In the northern United States, conventional soybeans are usually planted in narrowly spaced rows with a drill. Providing weeds are well controlled, soybeans in closely spaced rows out yield those in widely spaced rows due to more optimal resource use. In contrast, organic soybeans are typically sown with a planter in rows spaced 2.5 feet (76 centimeters) apart to allow room for inter-row cultivation. However, with an adequate cultivator guidance system and narrow shovels, cultivating more closely spaced rows is possible. Rapid canopy closure would reduce the number of inter-row cultivations to one instead of the usual two and would reduce weed growth in the row by decreasing penetration of light from the side. As a general rule, weed suppression from narrow row spacings will be most effective when combined with increased crop density.
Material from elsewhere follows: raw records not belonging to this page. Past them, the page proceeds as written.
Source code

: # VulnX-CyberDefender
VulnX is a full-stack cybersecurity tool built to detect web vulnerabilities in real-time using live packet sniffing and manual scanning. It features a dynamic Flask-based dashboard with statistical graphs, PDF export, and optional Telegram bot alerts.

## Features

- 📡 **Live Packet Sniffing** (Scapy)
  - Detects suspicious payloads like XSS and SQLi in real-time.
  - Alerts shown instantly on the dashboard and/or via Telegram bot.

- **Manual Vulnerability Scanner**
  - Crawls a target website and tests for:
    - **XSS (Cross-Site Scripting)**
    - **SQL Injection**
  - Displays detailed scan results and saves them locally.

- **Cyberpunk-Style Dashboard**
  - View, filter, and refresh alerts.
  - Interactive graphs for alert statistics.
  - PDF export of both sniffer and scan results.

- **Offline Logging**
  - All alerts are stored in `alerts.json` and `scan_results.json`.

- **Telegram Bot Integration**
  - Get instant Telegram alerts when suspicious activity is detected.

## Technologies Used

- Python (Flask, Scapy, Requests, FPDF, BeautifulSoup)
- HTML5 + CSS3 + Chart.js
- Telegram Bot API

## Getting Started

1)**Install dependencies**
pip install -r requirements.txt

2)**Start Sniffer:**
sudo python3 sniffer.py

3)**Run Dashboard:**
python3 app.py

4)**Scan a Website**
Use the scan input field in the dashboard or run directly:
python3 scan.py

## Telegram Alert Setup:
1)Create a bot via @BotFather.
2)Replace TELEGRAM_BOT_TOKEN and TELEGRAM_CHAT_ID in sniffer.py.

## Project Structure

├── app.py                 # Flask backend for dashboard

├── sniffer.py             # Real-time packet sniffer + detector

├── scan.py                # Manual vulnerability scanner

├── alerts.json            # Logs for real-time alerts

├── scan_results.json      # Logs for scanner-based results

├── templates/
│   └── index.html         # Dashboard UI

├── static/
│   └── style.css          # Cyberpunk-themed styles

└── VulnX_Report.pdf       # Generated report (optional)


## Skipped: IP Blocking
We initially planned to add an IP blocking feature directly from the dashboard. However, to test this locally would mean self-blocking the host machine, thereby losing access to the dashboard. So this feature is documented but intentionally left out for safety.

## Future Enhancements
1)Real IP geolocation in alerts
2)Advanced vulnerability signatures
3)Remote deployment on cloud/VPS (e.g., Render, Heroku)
Several mathematical models of orchard and row crop canopies have shown that during most of the growing season in temperate latitudes, crop plants intercept more light if the rows are oriented in a north-south direction rather than in an east-west direction (Smart 1973). Late season and winter crops, however, capture more light if planted in east-west rows. The reason north-south rows capture more light during the summer growing season is because, in the early morning and late afternoon, sunlight strikes the side of the row rather than shining on the bare ground between rows (Figure 3.2). Moreover, this is the time of day when light is most limiting to crop growth. The effect increases as one moves south from 55° to 25° latitude.
By increasing light capture by the crop, north-south planting increases shade cast by the crop onto weeds, which should decrease their growth. Clover interseeded into oats had lower density in north-south oriented plots, especially in the crop rows. A study of cover crops interseeded into corn showed that, when rows were oriented east-west, a zone of high light on the south side of rows reached to the base of the crop, whereas with north-south orientation shade was most intense in the row. This result is important since weeds are more easily controlled in the inter-row area than in the rows.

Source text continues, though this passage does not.